An on-board USB-to-serial chip provides a way to interface an individual finger directly to a PC for development and debugging. When installed in the hand, the finger boards communicate via an I2C interface to another board in the palm of the hand, which aggregates the measurements from all of the fingers and sends them back to the PC over USB.


Relevant Publications

Mayton, B.D., Legrand, L., and Smith, J. 2009.  Robot, Feed Thyself: Plugging In to Unmodified Electrical Outlets by Sensing Emitted AC Electric FieldsIEEE International Conference on Robotics and Automation, 2010.

Mayton, B.D., Legrand, L., and Smith, J. 2009.  An Electric Field Pretouch System for Grasping and Co-ManipulationIEEE International Conference on Robotics and Automation, 2010.

CSE 466: Software for Embedded Systems

I was a TA for the Software for Embedded Systems course for three quarters. I developed lab assignments and custom hardware for the class, and assisted students in the lab. I received an honorable mention for the Bandes Memorial Award for Excellence in Teaching and a nomination for the University of Washington College of Engineering Community of Innovators Awards for my work.

Lab Assignments I Developed

Listed below in chronological order are several of the laboratory assignments that I developed for the class over the three quarters I was a TA. The final projects were collaborative efforts involving input from all of the students in the course at the time.

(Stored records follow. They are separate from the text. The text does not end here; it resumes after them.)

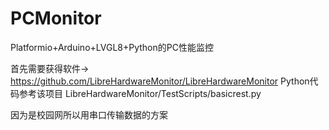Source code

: # PCMonitor
Platformio+Arduino+LVGL8+Python的PC性能监控


首先需要获得软件-> https://github.com/LibreHardwareMonitor/LibreHardwareMonitor
Python代码参考该项目 LibreHardwareMonitor/TestScripts/basicrest.py


因为是校园网所以用串口传输数据的方案
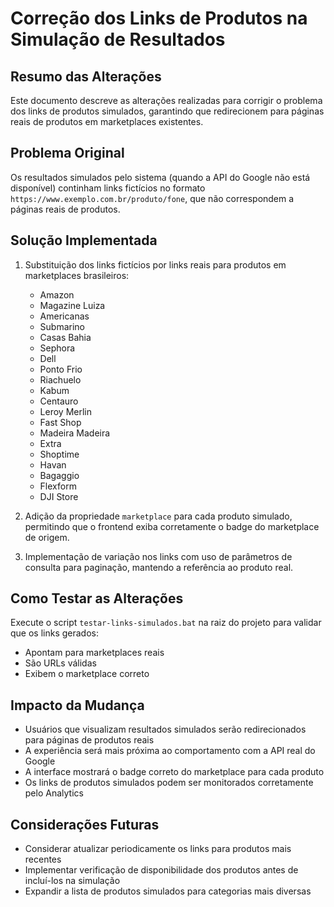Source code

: # Correção dos Links de Produtos na Simulação de Resultados

## Resumo das Alterações

Este documento descreve as alterações realizadas para corrigir o problema dos links de produtos simulados, garantindo que redirecionem para páginas reais de produtos em marketplaces existentes.

## Problema Original

Os resultados simulados pelo sistema (quando a API do Google não está disponível) continham links fictícios no formato `https://www.exemplo.com.br/produto/fone`, que não correspondem a páginas reais de produtos.

## Solução Implementada

1. Substituição dos links fictícios por links reais para produtos em marketplaces brasileiros:
   - Amazon
   - Magazine Luiza
   - Americanas
   - Submarino
   - Casas Bahia
   - Sephora
   - Dell
   - Ponto Frio
   - Riachuelo
   - Kabum
   - Centauro
   - Leroy Merlin
   - Fast Shop
   - Madeira Madeira
   - Extra
   - Shoptime
   - Havan
   - Bagaggio
   - Flexform
   - DJI Store

2. Adição da propriedade `marketplace` para cada produto simulado, permitindo que o frontend exiba corretamente o badge do marketplace de origem.

3. Implementação de variação nos links com uso de parâmetros de consulta para paginação, mantendo a referência ao produto real.

## Como Testar as Alterações

Execute o script `testar-links-simulados.bat` na raiz do projeto para validar que os links gerados:
- Apontam para marketplaces reais
- São URLs válidas
- Exibem o marketplace correto

## Impacto da Mudança

- Usuários que visualizam resultados simulados serão redirecionados para páginas de produtos reais
- A experiência será mais próxima ao comportamento com a API real do Google
- A interface mostrará o badge correto do marketplace para cada produto
- Os links de produtos simulados podem ser monitorados corretamente pelo Analytics

## Considerações Futuras

- Considerar atualizar periodicamente os links para produtos mais recentes
- Implementar verificação de disponibilidade dos produtos antes de incluí-los na simulação
- Expandir a lista de produtos simulados para categorias mais diversas

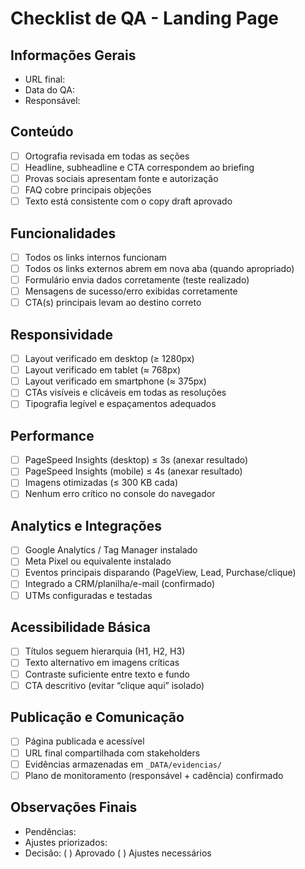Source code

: # Checklist de QA - Landing Page

## Informações Gerais

- URL final:
- Data do QA:
- Responsável:

## Conteúdo

- [ ] Ortografia revisada em todas as seções
- [ ] Headline, subheadline e CTA correspondem ao briefing
- [ ] Provas sociais apresentam fonte e autorização
- [ ] FAQ cobre principais objeções
- [ ] Texto está consistente com o copy draft aprovado

## Funcionalidades

- [ ] Todos os links internos funcionam
- [ ] Todos os links externos abrem em nova aba (quando apropriado)
- [ ] Formulário envia dados corretamente (teste realizado)
- [ ] Mensagens de sucesso/erro exibidas corretamente
- [ ] CTA(s) principais levam ao destino correto

## Responsividade

- [ ] Layout verificado em desktop (≥ 1280px)
- [ ] Layout verificado em tablet (≈ 768px)
- [ ] Layout verificado em smartphone (≈ 375px)
- [ ] CTAs visíveis e clicáveis em todas as resoluções
- [ ] Tipografia legível e espaçamentos adequados

## Performance

- [ ] PageSpeed Insights (desktop) ≤ 3s (anexar resultado)
- [ ] PageSpeed Insights (mobile) ≤ 4s (anexar resultado)
- [ ] Imagens otimizadas (≤ 300 KB cada)
- [ ] Nenhum erro crítico no console do navegador

## Analytics e Integrações

- [ ] Google Analytics / Tag Manager instalado
- [ ] Meta Pixel ou equivalente instalado
- [ ] Eventos principais disparando (PageView, Lead, Purchase/clique)
- [ ] Integrado a CRM/planilha/e-mail (confirmado)
- [ ] UTMs configuradas e testadas

## Acessibilidade Básica

- [ ] Títulos seguem hierarquia (H1, H2, H3)
- [ ] Texto alternativo em imagens críticas
- [ ] Contraste suficiente entre texto e fundo
- [ ] CTA descritivo (evitar “clique aqui” isolado)

## Publicação e Comunicação

- [ ] Página publicada e acessível
- [ ] URL final compartilhada com stakeholders
- [ ] Evidências armazenadas em `_DATA/evidencias/`
- [ ] Plano de monitoramento (responsável + cadência) confirmado

## Observações Finais

- Pendências:
- Ajustes priorizados:
- Decisão: ( ) Aprovado  ( ) Ajustes necessários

  • Autumn 2007, Lab 6: Sound on the SuperBird — Students learned about sampled sound, wrote code for sound playback on an embedded platform, and developed creative applications with their sound code
  • Autumn 2007, Lab 8: Final Project: SWARMS — Students developed wireless ‘agents’ that communicated with each other and produced sounds using the Pure Data audio synthesis language, exploring the concepts of swarming and emerging behavior and embedded wireless sensor networks. Specifications were developed in class discussions, based on student suggestions.
  • Winter 2008, Lab 7: The AirStick (in collaboration with Josh Smith at Intel Labs Seattle) — Students wrote software for a 4-way electric field sensing “air joystick,” and learned about signal modulation and demodulation, code and time division multiplexing
  • Winter 2008, Lab 8: Final Project: The Second Annual CSE466 World Cup — Building on a project that was developed (and software that I wrote) when I was a CSE466 student, students developed wireless controllers to move their players in a 28-player soccer game, using the “AirStick” joysticks they developed in the previous lab. (See also the related paper)
  • Winter 2009, Lab 3: PWM and Electric Field Sensing — Using a custom electric field sensing board that I designed, students learned about signal modulation, synchronous demodulation, and developed a 1-D electric field sensor that used pulse-width modulation to control the color of an LED based on the distance between their hands and the sensor board.
  • Winter 2009, Lab 4: SPI, USB, and Electric Field Sensing Part II — In this continuation of the previous lab, students interfaced their electric field sensor with a PC over USB and used it to control a color wheel on the computer display.
  • Winter 2009, Lab 6: Sound on the SuperBird — Students learned about sampled sound and how to use ALSA on an embedded platform. They developed a sine-table synthesizer before moving on to a creative and open-ended sound/synthesis project.
  • Winter 2009, Lab 8: Final Project: The Raven Deconstructed — Revisiting the emergent behavior elements of the previous SWARMS project, students built wireless agents that listened to each other’s messages and determined when to play phrases of Edgar Allan Poe’s The Raven and various raven sounds. Using an accelerometer, agents also detected when they were moved and played startled raven sounds and told other nearby agents to do the same.

Relevant Publications

Borriello, G., Hartung, C., Hemingway, B., Koscher, K., and Mayton, B. 2008. Multi-player soccer and wireless embedded systems. In Proceedings of the 39th SIGCSE Technical Symposium on Computer Science Education (Portland, OR, USA, March 12-15 2008). SIGCSE ’08. ACM, New York, NY, 82-86.